If you ask anyone to name a famous comedy skit, chances are they’ll say Monty Python’s “Dead Parrot.” A guy buys a parrot in a pet store then finds out it is dead. He goes back to complain, but the owner insists the bird is alive. It’s not dead. It is resting. He protests, as John Cleese repeatedly bangs the dead parrot on the counter then drops it lifelessly to the floor.
Well, this was the week it became clear that the Biden presidency is in fact, dead. It’s not resting. It is not in some temporary slump. Just like the parrot in that “Monty Python” skit, it is a presidency that is no more, that has ceased to be, it has expired and gone to meet its maker. This is an ex-presidency.
On Thursday, they wheeled Biden out yet again to trundle up to Capitol Hill and beg his party to pass his infrastructure bill. They refused or to be precise, the progressives refused, the far-left refused.

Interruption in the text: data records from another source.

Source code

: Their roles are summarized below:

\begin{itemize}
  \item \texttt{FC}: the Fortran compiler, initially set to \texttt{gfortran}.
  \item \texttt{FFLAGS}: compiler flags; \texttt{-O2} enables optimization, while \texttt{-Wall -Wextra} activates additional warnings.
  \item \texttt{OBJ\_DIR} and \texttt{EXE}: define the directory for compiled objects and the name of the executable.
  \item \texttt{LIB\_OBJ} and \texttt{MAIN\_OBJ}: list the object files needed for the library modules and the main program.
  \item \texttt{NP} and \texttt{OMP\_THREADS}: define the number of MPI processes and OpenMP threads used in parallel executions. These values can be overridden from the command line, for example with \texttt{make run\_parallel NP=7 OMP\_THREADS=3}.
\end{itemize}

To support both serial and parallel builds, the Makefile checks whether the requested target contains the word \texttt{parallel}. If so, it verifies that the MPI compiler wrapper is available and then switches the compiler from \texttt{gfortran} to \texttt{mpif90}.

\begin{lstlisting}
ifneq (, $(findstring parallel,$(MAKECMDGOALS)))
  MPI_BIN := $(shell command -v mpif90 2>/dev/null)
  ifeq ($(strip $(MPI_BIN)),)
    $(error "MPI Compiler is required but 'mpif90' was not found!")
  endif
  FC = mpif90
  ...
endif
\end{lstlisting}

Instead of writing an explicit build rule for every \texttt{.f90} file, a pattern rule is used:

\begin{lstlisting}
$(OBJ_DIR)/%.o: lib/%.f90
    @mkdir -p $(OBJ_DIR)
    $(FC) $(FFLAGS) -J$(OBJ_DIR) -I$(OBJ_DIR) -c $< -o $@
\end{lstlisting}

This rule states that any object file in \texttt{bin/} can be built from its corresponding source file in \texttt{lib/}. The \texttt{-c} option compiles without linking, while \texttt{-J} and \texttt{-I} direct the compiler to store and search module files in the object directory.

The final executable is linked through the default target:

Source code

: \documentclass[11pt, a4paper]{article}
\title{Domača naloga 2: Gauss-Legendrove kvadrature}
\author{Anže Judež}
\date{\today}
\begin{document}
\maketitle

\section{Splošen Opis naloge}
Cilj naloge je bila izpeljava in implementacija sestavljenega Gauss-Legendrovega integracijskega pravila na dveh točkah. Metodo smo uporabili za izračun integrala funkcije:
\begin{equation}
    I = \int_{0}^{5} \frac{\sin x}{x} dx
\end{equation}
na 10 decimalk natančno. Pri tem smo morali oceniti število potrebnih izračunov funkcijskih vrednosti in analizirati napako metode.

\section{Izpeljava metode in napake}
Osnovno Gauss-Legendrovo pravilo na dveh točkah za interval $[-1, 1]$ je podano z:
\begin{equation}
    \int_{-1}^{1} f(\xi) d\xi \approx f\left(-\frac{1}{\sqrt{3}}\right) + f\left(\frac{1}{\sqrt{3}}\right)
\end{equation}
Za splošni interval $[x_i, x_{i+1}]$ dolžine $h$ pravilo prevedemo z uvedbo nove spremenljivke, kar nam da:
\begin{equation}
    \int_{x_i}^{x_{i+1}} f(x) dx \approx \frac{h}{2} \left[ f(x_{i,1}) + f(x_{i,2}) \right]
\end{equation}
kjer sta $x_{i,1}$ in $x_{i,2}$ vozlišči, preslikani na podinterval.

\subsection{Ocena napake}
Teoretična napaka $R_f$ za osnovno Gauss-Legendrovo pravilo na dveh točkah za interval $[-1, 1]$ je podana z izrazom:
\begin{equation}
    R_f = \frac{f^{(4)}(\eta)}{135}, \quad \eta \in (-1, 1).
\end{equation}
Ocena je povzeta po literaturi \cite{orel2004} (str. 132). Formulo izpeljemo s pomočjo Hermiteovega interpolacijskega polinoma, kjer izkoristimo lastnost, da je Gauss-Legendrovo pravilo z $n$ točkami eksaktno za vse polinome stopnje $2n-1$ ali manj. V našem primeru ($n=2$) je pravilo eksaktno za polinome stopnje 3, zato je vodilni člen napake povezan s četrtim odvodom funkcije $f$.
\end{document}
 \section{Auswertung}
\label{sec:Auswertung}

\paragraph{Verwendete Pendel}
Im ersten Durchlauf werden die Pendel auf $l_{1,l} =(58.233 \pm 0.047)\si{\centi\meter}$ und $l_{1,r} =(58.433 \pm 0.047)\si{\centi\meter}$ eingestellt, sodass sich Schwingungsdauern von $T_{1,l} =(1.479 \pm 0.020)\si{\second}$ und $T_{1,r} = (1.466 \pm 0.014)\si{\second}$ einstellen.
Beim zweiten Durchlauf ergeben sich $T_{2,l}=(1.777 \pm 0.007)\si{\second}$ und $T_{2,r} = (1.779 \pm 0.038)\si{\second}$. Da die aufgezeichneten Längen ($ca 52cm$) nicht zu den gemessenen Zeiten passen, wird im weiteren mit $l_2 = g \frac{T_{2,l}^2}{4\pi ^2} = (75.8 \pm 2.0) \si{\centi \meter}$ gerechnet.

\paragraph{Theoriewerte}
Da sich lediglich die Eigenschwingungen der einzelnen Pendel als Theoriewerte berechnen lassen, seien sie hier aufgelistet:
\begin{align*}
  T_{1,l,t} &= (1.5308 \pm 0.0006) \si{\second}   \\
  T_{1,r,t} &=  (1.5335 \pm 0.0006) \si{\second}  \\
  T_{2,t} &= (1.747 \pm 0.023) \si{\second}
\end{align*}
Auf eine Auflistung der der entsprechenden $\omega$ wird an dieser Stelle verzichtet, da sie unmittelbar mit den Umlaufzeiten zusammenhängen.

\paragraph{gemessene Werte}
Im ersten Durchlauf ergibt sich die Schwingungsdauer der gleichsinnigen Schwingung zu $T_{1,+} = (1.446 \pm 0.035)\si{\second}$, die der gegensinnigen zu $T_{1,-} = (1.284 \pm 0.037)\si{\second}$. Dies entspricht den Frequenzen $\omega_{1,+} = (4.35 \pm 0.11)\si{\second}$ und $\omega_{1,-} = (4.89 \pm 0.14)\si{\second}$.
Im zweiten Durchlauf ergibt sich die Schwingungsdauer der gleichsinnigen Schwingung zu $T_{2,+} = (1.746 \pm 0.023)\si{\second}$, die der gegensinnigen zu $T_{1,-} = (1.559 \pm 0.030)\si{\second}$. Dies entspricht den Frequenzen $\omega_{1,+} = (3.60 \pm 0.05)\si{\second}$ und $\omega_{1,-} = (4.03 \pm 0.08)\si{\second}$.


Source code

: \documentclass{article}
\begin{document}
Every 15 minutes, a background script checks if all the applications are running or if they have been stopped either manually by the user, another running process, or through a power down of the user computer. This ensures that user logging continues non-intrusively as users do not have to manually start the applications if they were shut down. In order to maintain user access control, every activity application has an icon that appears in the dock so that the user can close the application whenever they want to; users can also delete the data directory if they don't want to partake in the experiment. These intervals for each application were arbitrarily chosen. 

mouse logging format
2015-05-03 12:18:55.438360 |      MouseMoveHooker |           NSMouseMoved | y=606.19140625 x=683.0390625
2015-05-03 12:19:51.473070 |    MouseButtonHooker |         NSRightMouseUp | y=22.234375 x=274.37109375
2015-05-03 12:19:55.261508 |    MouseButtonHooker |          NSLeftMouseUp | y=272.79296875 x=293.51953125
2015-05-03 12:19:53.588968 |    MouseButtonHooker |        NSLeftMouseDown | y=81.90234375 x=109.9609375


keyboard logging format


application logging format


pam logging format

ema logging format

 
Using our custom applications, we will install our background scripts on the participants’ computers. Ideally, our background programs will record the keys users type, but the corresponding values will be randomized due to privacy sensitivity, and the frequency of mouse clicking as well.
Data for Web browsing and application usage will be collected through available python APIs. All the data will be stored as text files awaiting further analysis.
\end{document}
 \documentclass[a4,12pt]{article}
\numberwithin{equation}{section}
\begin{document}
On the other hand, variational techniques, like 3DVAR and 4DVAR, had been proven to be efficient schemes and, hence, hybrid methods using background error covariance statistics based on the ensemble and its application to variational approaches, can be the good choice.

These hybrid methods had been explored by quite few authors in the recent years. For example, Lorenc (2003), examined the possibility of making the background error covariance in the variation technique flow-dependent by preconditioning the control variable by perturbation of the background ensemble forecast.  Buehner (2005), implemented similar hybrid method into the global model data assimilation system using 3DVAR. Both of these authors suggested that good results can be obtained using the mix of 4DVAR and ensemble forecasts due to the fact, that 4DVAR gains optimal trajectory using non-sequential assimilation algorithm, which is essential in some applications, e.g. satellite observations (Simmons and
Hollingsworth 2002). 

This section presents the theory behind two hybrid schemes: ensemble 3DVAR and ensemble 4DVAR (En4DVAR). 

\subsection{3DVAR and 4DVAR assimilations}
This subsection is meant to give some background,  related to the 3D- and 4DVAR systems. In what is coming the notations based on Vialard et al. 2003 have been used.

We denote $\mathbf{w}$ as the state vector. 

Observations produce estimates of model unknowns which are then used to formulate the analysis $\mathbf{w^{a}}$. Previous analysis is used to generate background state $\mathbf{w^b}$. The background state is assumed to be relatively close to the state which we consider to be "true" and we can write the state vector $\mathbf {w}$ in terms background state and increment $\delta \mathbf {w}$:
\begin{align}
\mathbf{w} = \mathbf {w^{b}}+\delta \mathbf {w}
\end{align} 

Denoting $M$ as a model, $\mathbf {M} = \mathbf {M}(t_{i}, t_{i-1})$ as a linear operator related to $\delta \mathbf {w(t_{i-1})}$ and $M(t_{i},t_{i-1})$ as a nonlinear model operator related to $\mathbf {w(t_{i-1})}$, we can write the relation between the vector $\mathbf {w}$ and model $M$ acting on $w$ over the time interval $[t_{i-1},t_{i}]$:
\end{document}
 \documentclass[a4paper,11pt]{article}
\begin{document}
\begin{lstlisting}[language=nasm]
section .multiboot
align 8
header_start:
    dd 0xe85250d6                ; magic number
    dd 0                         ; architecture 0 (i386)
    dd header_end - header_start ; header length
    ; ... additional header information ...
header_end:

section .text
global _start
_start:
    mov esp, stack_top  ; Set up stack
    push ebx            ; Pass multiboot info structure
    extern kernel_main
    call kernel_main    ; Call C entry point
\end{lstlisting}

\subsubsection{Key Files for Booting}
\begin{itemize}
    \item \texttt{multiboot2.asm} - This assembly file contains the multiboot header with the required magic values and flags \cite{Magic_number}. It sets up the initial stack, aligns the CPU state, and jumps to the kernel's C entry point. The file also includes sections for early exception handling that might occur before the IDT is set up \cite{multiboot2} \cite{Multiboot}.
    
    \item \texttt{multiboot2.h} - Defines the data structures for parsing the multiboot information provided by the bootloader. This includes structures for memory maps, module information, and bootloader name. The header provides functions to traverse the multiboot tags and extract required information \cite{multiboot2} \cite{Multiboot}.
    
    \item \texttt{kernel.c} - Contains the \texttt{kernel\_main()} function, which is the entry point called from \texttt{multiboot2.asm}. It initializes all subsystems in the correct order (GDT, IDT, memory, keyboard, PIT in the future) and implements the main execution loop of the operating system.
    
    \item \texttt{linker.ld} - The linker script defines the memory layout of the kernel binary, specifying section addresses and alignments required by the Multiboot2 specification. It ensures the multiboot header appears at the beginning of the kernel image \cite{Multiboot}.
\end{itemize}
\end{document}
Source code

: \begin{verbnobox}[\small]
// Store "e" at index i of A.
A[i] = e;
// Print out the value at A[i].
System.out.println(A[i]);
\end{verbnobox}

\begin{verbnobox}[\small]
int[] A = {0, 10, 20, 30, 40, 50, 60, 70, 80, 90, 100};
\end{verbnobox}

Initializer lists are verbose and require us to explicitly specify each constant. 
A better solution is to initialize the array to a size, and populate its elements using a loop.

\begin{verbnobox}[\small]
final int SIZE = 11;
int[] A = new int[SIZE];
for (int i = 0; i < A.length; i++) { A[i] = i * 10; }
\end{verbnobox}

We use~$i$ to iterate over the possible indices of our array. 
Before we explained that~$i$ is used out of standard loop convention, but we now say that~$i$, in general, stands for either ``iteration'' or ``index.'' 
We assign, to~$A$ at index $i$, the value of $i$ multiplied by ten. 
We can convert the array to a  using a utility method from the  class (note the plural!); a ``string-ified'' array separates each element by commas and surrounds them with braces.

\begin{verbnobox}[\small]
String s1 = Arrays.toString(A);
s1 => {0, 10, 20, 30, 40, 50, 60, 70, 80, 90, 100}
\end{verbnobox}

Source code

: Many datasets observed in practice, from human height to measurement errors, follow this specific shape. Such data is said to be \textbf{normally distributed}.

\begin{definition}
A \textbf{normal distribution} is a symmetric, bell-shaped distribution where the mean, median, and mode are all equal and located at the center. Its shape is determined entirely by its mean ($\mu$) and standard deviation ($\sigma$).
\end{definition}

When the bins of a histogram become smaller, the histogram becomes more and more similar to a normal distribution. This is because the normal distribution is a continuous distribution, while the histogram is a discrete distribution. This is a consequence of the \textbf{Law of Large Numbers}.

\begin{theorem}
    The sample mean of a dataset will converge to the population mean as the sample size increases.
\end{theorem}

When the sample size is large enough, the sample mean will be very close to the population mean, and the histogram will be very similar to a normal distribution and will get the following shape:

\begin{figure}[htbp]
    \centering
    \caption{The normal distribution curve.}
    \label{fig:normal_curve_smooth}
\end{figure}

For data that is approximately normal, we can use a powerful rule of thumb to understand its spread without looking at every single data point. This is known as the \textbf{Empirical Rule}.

In the words of that famous New York “Daily News” headline about President Ford refusing to bail out New York, they told Biden drop dead, and that was the moment the Biden presidency died.
The three central miserable dynamics of this appalling man, Biden, were all on display. First of all, why did he delay his trip to Europe? To beg for the infrastructure bill on Thursday. There was no actual deadline, no real world justification. It was all about Biden’s ego. He wanted to show off to the other politicians at the ludicrous Climate Summit in Glasgow, he didn’t want to be embarrassed or humiliated.
But in the end, he was humiliated by his own party and it was all totally unnecessary, driven not by the national interest, but Biden’s personal vanity. It was exactly the same with Afghanistan. He insisted on a reckless deadline, just so he could make some sick speech on the anniversary of 9/11. The cost of that wasn’t just humiliation, but the lives of hundreds of Afghans and 13 American soldiers.
Biden could have passed his infrastructure bill by now if it wasn’t for his vanity, but no, his head was turned by a bunch of historians telling him he could be the new FDR or the new Lyndon Johnson, pass sweeping legislation, but FDR won with 57 percent of the popular vote. His party had a majority of 23 in the Senate, and 196 in the House.
Lyndon Johnson won with 61 percent, a majority of 36 in the Senate and 155 in the House. What’s Biden even thinking putting himself in that category? There was no Biden landslide. He barely got a majority of the popular vote, 51 percent.
Democrats have eight more seats in the House, no majority at all in the Senate. Yet Biden went along with a plan to link the two bills in one giant scheme to centralize power in the Federal government and bureaucracy — all because of his vanity. Biden is a complete narcissist. All he has ever wanted is to be President. The problem is, hardly anybody else agreed. That’s the second dynamic that was on display last week. Biden has zero authority.
In the primaries, fourth in Iowan, fifth in New Hampshire. Biden only survived because of Jim Clyburn in South Carolina. Biden didn’t persuade anyone. He didn’t inspire anyone. He just had to be not Bernie Sanders who the Democratic establishment was desperate to stop, so they all fell in line even though they knew how decrepit Biden was.
And in the General Election, Biden didn’t make an argument. He hid in the basement — no vision, just a vacuum. I’m not Bernie and I’m not Trump. Can anyone remember a single substantive thing Biden said? We’ve never seen such an empty presidential campaign. The entire thing was a big bunch of nothing from a small, shriveled nonentity.
He entered the Oval Office with zero authority, and now he has even less, as everyone can see how fully he is failing and how fast he is fading, physically and mentally.